Requirement
In the last post, we have learned how to create Delta Table in Databricks. In this post, we will learn how to create Delta Table from Path in Databricks.
Solution
Let’s first understand what is the use of creating a Delta table with Path. Using this, the Delta table will be an external table that means it will not store the actual data. The actual data will be available at the path (can be S3, Azure Gen2).

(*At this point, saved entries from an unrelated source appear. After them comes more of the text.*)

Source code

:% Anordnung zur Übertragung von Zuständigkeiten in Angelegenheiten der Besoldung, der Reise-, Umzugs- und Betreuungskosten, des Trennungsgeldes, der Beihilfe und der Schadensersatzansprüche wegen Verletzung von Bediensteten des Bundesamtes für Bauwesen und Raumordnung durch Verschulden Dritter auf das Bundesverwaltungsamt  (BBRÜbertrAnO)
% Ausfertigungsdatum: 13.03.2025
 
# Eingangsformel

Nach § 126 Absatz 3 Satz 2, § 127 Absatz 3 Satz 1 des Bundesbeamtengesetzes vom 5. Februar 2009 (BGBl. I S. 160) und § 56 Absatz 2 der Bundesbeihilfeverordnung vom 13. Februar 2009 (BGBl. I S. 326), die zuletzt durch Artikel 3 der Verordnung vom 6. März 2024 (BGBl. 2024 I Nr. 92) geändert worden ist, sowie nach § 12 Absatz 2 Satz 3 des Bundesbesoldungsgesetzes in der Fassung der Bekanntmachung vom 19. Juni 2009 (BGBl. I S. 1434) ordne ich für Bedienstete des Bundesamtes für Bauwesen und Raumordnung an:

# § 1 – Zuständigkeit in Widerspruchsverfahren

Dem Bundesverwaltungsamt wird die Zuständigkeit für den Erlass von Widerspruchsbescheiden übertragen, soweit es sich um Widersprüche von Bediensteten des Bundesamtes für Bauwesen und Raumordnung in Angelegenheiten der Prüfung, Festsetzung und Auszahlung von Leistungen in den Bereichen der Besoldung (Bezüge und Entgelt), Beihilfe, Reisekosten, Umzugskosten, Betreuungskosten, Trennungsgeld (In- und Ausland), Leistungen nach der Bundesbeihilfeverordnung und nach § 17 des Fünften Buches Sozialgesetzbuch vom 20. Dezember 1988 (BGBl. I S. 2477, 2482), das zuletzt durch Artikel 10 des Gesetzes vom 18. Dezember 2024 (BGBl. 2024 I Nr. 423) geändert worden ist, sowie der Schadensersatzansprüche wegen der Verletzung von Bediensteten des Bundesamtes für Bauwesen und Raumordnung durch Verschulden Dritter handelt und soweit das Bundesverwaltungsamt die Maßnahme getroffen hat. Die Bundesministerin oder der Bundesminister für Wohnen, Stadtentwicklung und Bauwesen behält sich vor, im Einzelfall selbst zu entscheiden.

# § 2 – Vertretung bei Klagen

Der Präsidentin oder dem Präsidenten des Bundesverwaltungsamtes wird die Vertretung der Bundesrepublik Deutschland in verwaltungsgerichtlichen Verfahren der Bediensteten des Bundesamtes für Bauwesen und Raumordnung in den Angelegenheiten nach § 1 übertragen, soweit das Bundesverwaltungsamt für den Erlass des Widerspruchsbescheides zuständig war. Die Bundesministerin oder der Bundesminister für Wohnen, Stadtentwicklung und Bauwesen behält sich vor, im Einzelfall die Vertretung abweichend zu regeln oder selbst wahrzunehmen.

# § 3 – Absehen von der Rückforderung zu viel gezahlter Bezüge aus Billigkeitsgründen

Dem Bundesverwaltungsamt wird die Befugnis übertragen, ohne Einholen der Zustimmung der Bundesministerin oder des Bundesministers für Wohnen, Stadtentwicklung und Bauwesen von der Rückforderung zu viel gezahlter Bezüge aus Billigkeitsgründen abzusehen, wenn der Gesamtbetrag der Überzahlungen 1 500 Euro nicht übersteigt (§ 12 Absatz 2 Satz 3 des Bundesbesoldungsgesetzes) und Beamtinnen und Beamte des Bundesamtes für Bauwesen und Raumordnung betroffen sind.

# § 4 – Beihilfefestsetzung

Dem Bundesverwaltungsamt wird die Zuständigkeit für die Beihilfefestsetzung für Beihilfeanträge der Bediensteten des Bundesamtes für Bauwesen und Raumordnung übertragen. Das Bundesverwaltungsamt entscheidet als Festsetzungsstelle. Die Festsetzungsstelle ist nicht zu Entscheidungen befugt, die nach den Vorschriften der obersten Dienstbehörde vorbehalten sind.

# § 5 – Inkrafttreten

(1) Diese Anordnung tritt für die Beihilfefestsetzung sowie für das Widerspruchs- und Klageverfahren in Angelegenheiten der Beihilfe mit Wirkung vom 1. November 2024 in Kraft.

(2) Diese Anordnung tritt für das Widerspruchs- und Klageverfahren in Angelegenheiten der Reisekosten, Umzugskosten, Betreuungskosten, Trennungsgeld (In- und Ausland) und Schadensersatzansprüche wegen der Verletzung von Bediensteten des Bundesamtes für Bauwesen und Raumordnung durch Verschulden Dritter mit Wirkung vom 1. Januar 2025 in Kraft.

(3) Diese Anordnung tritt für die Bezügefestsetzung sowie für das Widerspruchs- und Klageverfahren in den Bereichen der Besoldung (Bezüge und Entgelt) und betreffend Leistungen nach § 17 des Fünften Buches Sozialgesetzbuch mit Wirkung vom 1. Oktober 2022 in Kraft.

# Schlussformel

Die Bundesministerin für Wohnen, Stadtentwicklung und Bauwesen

The advantage of using Path is if the table gets drop, the data will not be lost as it is available in the storage.
Create Table from Path
For creating a Delta table, below is the template:
CREATE TABLE <table_name> ( <column name> <data type>, <column name> <data type>, ..) USING DELTA Location '<Path of the data>';
With the same template, let’s create a table for the below sample data:
Sample Data
empno | ename | designation | manager | hire_date | sal | deptno | location |
9369 | SMITH | CLERK | 7902 | 12/17/1980 | 800 | 20 | BANGALORE |
9499 | ALLEN | SALESMAN | 7698 | 2/20/1981 | 1600 | 30 | HYDERABAD |
9521 | WARD | SALESMAN | 7698 | 2/22/1981 | 1250 | 30 | PUNE |
9566 | TURNER | MANAGER | 7839 | 4/2/1981 | 2975 | 20 | MUMBAI |
9654 | MARTIN | SALESMAN | 7698 | 9/28/1981 | 1250 | 30 | CHENNAI |
9369 | SMITH | CLERK | 7902 | 12/17/1980 | 800 | 20 | KOLKATA |
CREATE TABLE employee_delta ( empno INT, ename STRING, designation STRING, manager INT, hire_date DATE, sal BIGINT, deptno INT, location STRING ) USING DELTA Location '/mnt/bdpdatalake/blob-storage/';
Here, The location will have the actual data in the parquet format.
Wrapping Up
In this post, we have learned how to create a Delta table using the path. We have also learned the advantage of using Path or an external Delta table. This approach of storing and creating tables used in many of the projects.